--- PROVIDED ENTRIES ---
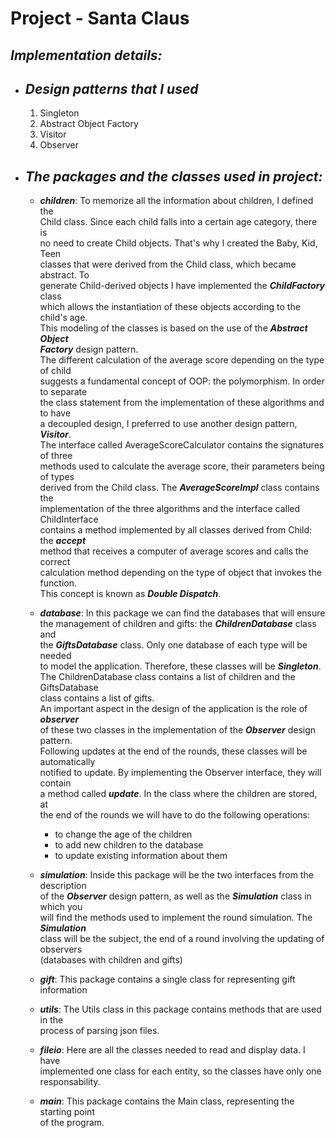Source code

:# Project - Santa Claus


## ***Implementation details:***

* ## ***Design patterns that I used*** ##

    1. Singleton
    2. Abstract Object Factory
    3. Visitor
    4. Observer


* ## ***The packages and the classes used in project:*** ##

   * ***children***: To memorize all the information about children, I defined the\
    Child class. Since each child falls into a certain age category, there is \
    no need to create Child objects. That's why I created the Baby, Kid, Teen \
    classes that were derived from the Child class, which became abstract. To\
    generate Child-derived objects I have implemented the ***ChildFactory*** class \
    which allows the instantiation of these objects according to the child's age.\
    This modeling of the classes is based on the use of the ***Abstract Object\
    Factory*** design pattern.\
    The different calculation of the average score depending on the type of child\
    suggests a fundamental concept of OOP: the polymorphism. In order to separate\
    the class statement from the implementation of these algorithms and to have\
    a decoupled design, I preferred to use another design pattern, ***Visitor***.\
    The interface called AverageScoreCalculator contains the signatures of three\
    methods used to calculate the average score, their parameters being of types\
    derived from the Child class. The ***AverageScoreImpl*** class contains the \
    implementation of the three algorithms and the interface called ChildInterface\
    contains a method implemented by all classes derived from Child: the ***accept***\
    method that receives a computer of average scores and calls the correct\
    calculation method depending on the type of object that invokes the function.\
    This concept is known as ***Double Dispatch***.

    * ***database***: In this package we can find the databases that will ensure \
    the management of children and gifts: the ***ChildrenDatabase*** class and \
    the ***GiftsDatabase*** class. Only one database of each type will be needed\
    to model the application. Therefore, these classes will be ***Singleton***. \
    The ChildrenDatabase class contains a list of children and the GiftsDatabase\
    class contains a list of gifts. \
    An important aspect in the design of the application is the role of ***observer***\
    of these two classes in the implementation of the ***Observer*** design pattern.\
    Following updates at the end of the rounds, these classes will be automatically\
    notified to update. By implementing the Observer interface, they will contain\
    a method called ***update***. In the class where the children are stored, at \
    the end of the rounds we will have to do the following operations: 
        * to change the age of the children 
        * to add new children to the database 
        * to update existing information about them


    * ***simulation***: Inside this package will be the two interfaces from the description\
    of the ***Observer*** design pattern, as well as the ***Simulation***
    class
    in which you\
    will find the methods used to implement the round simulation.
    The ***Simulation***\
    class will be the subject, the end of a round involving the updating of observers\
    (databases with children and gifts)

    * ***gift***: This package contains a single class for representing gift information

    * ***utils***: The Utils class in this package contains methods that are used in the\
    process of parsing json files.

    * ***fileio***: Here are all the classes needed to read and display data. I have\
    implemented one class for each entity, so the classes have only one responsability.

    * ***main***: This package contains the Main class, representing the starting point\
    of the program.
---
WHAT TO WORK ON:
What you copy should begin at the line with "of these two" and end at the final line of the listing, each line exactly as it is.

ANSWER SECTION:
    of these two classes in the implementation of the ***Observer*** design pattern.\
    Following updates at the end of the rounds, these classes will be automatically\
    notified to update. By implementing the Observer interface, they will contain\
    a method called ***update***. In the class where the children are stored, at \
    the end of the rounds we will have to do the following operations: 
        * to change the age of the children 
        * to add new children to the database 
        * to update existing information about them


    * ***simulation***: Inside this package will be the two interfaces from the description\
    of the ***Observer*** design pattern, as well as the ***Simulation***
    class
    in which you\
    will find the methods used to implement the round simulation.
    The ***Simulation***\
    class will be the subject, the end of a round involving the updating of observers\
    (databases with children and gifts)

    * ***gift***: This package contains a single class for representing gift information

    * ***utils***: The Utils class in this package contains methods that are used in the\
    process of parsing json files.

    * ***fileio***: Here are all the classes needed to read and display data. I have\
    implemented one class for each entity, so the classes have only one responsability.

    * ***main***: This package contains the Main class, representing the starting point\
    of the program.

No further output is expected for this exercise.